The house was cut into a rocky hillside, and located beneath the convent. It has now been identified as a genuine first century structure, Dark told Christian Today, more than 100 years since its discovery.
"It just happened that for a range of reasons, no actual archaeologist had studied the site, and so the significance and date of it had not been realised," he said.
An ancient text written by Irish monk Adomnan in the 7th century links the site to Jesus' childhood. It describes a church "where once there was the house in which the Lord was nourished in his infancy'.
Dark believes that the site is the house that the Byzantines – the people of the eastern Roman Empire – believed to be the home of Jesus.
"They liked to build churches, particularly impressive ones, in holy locations associated...with events or personalities in the Gospels, and so there was a Byzantine church built over the tomb of Christ in Jerusalem, and another at Bethlehem and so on," he said.
"We know that Nazareth had two impressive churches – one at the Church of the Annunciation, which is still the great cathedral of Nazareth, and near that one, another called the Church of the Nutrition, meaning the upbringing of Christ."
It is this church that is described by Adomnan, and that Dark now believes he has identified.
"The Church of the Nutrition is described as having a vaulted crypt in the cellar, in which our Lord grew up.
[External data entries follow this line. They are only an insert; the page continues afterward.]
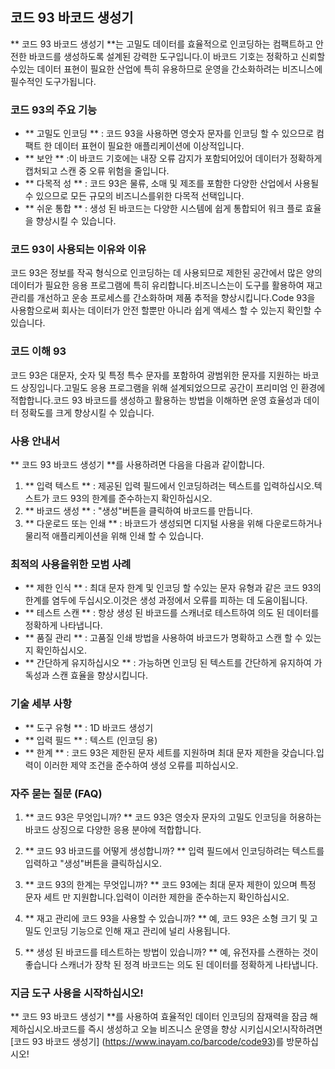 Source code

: ## 코드 93 바코드 생성기

** 코드 93 바코드 생성기 **는 고밀도 데이터를 효율적으로 인코딩하는 컴팩트하고 안전한 바코드를 생성하도록 설계된 강력한 도구입니다.이 바코드 기호는 정확하고 신뢰할 수있는 데이터 표현이 필요한 산업에 특히 유용하므로 운영을 간소화하려는 비즈니스에 필수적인 도구가됩니다.

### 코드 93의 주요 기능

- ** 고밀도 인코딩 ** : 코드 93을 사용하면 영숫자 문자를 인코딩 할 수 있으므로 컴팩트 한 데이터 표현이 필요한 애플리케이션에 이상적입니다.
- ** 보안 ** :이 바코드 기호에는 내장 오류 감지가 포함되어있어 데이터가 정확하게 캡처되고 스캔 중 오류 위험을 줄입니다.
- ** 다목적 성 ** : 코드 93은 물류, 소매 및 제조를 포함한 다양한 산업에서 사용될 수 있으므로 모든 규모의 비즈니스를위한 다목적 선택입니다.
- ** 쉬운 통합 ** : 생성 된 바코드는 다양한 시스템에 쉽게 통합되어 워크 플로 효율을 향상시킬 수 있습니다.

### 코드 93이 사용되는 이유와 이유

코드 93은 정보를 작곡 형식으로 인코딩하는 데 사용되므로 제한된 공간에서 많은 양의 데이터가 필요한 응용 프로그램에 특히 유리합니다.비즈니스는이 도구를 활용하여 재고 관리를 개선하고 운송 프로세스를 간소화하며 제품 추적을 향상시킵니다.Code 93을 사용함으로써 회사는 데이터가 안전 할뿐만 아니라 쉽게 액세스 할 수 있는지 확인할 수 있습니다.

### 코드 이해 93

코드 93은 대문자, 숫자 및 특정 특수 문자를 포함하여 광범위한 문자를 지원하는 바코드 상징입니다.고밀도 응용 프로그램을 위해 설계되었으므로 공간이 프리미엄 인 환경에 적합합니다.코드 93 바코드를 생성하고 활용하는 방법을 이해하면 운영 효율성과 데이터 정확도를 크게 향상시킬 수 있습니다.

### 사용 안내서

** 코드 93 바코드 생성기 **를 사용하려면 다음을 다음과 같이합니다.

1. ** 입력 텍스트 ** : 제공된 입력 필드에서 인코딩하려는 텍스트를 입력하십시오.텍스트가 코드 93의 한계를 준수하는지 확인하십시오.
2. ** 바코드 생성 ** : "생성"버튼을 클릭하여 바코드를 만듭니다.
3. ** 다운로드 또는 인쇄 ** : 바코드가 생성되면 디지털 사용을 위해 다운로드하거나 물리적 애플리케이션을 위해 인쇄 할 수 있습니다.

### 최적의 사용을위한 모범 사례

- ** 제한 인식 ** : 최대 문자 한계 및 인코딩 할 수있는 문자 유형과 같은 코드 93의 한계를 염두에 두십시오.이것은 생성 과정에서 오류를 피하는 데 도움이됩니다.
- ** 테스트 스캔 ** : 항상 생성 된 바코드를 스캐너로 테스트하여 의도 된 데이터를 정확하게 나타냅니다.
- ** 품질 관리 ** : 고품질 인쇄 방법을 사용하여 바코드가 명확하고 스캔 할 수 있는지 확인하십시오.
- ** 간단하게 유지하십시오 ** : 가능하면 인코딩 된 텍스트를 간단하게 유지하여 가독성과 스캔 효율을 향상시킵니다.

### 기술 세부 사항

- ** 도구 유형 ** : 1D 바코드 생성기
- ** 입력 필드 ** : 텍스트 (인코딩 용)
- ** 한계 ** : 코드 93은 제한된 문자 세트를 지원하며 최대 문자 제한을 갖습니다.입력이 이러한 제약 조건을 준수하여 생성 오류를 피하십시오.

### 자주 묻는 질문 (FAQ)

1. ** 코드 93은 무엇입니까? **
코드 93은 영숫자 문자의 고밀도 인코딩을 허용하는 바코드 상징으로 다양한 응용 분야에 적합합니다.

2. ** 코드 93 바코드를 어떻게 생성합니까? **
입력 필드에서 인코딩하려는 텍스트를 입력하고 "생성"버튼을 클릭하십시오.

3. ** 코드 93의 한계는 무엇입니까? **
코드 93에는 최대 문자 제한이 있으며 특정 문자 세트 만 지원합니다.입력이 이러한 제한을 준수하는지 확인하십시오.

4. ** 재고 관리에 코드 93을 사용할 수 있습니까? **
예, 코드 93은 소형 크기 및 고밀도 인코딩 기능으로 인해 재고 관리에 널리 사용됩니다.

5. ** 생성 된 바코드를 테스트하는 방법이 있습니까? **
예, 유전자를 스캔하는 것이 좋습니다 스캐너가 장착 된 정격 바코드는 의도 된 데이터를 정확하게 나타냅니다.

### 지금 도구 사용을 시작하십시오!

** 코드 93 바코드 생성기 **를 사용하여 효율적인 데이터 인코딩의 잠재력을 잠금 해제하십시오.바코드를 즉시 생성하고 오늘 비즈니스 운영을 향상 시키십시오!시작하려면 [코드 93 바코드 생성기] (https://www.inayam.co/barcode/code93)를 방문하십시오!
Underneath the remains of the Byzantine church there was a crypt, and in that crypt, among other things, there was the house that is now attracting all the attention. What is really exciting is that it can be dated to the 1st century."
Claims that biblical sites have been found are made frequently, however, and are often considered to be unfounded. Dark wrote in the Biblical Archaeology Review that it is impossible to verify on archaeological grounds that the site actually is that of Jesus' upbringing.
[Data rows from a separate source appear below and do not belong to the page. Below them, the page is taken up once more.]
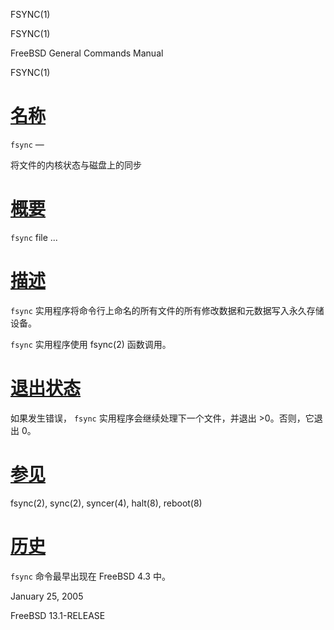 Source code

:   FSYNC(1)  

FSYNC(1)

FreeBSD General Commands Manual

FSYNC(1)

[名称](#__u540D___u79F0_)
=======================

`fsync` —

将文件的内核状态与磁盘上的同步

[概要](#__u6982___u8981_)
=======================

`fsync` file ...

[描述](#__u63CF___u8FF0_)
=======================

`fsync` 实用程序将命令行上命名的所有文件的所有修改数据和元数据写入永久存储设备。

`fsync` 实用程序使用 fsync(2) 函数调用。

[退出状态](#__u9000___u51FA___u72B6___u6001_)
=========================================

如果发生错误， `fsync` 实用程序会继续处理下一个文件，并退出 >0。否则，它退出 0。

[参见](#__u53C2___u89C1_)
=======================

fsync(2), sync(2), syncer(4), halt(8), reboot(8)

[历史](#__u5386___u53F2_)
=======================

`fsync` 命令最早出现在 FreeBSD 4.3 中。

January 25, 2005

FreeBSD 13.1-RELEASE
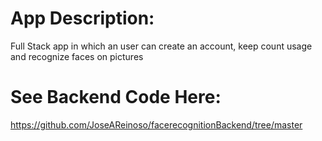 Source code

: # App Description:
Full Stack app in which an user can create an account, keep count usage and recognize faces on pictures

# See Backend Code Here:
https://github.com/JoseAReinoso/facerecognitionBackend/tree/master


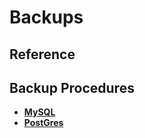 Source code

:# Backups

## Reference

## Backup Procedures

- **[MySQL](mysql.md)**
- **[PostGres](./postgres.md)**
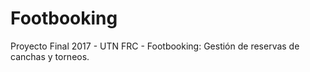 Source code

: # Footbooking
Proyecto Final 2017 - UTN FRC - Footbooking: Gestión de reservas de canchas y torneos.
"On the other hand, there is no good archaeological reason why such an identification should be discounted," he said.
"The strength of this [research] is that every element is based on normal, conventional, archaeological dating and reasoning, done by professional archaeologists in the same way that we would examine a site in Britain, Germany or anywhere else," he told Christian Today.
"This is a straightforward piece of archaeological investigation, and so if we can establish on that basis the date of the church and of the house, and by comparing that evidence with the written evidence the identity of the church, that raises the possibility that this really is the house of Jesus."
No known serious scholar doubts that a person by the name of Jesus of Nazareth lived in the region in the early 1st century, Dark added.
"With any other scholar competent to judge the matter, I take Nazareth to have been a real village and Jesus of Nazareth a real person," leading historian Larry Hurtado responded to the suggestion that Jesus may not have existed.
"Nobody who's a serious scholar working on that period, whatever their own personal religious or ideological views, doubts that Nazareth was there, and the historical figure called Jesus of Nazareth came from that Nazareth," Dark added.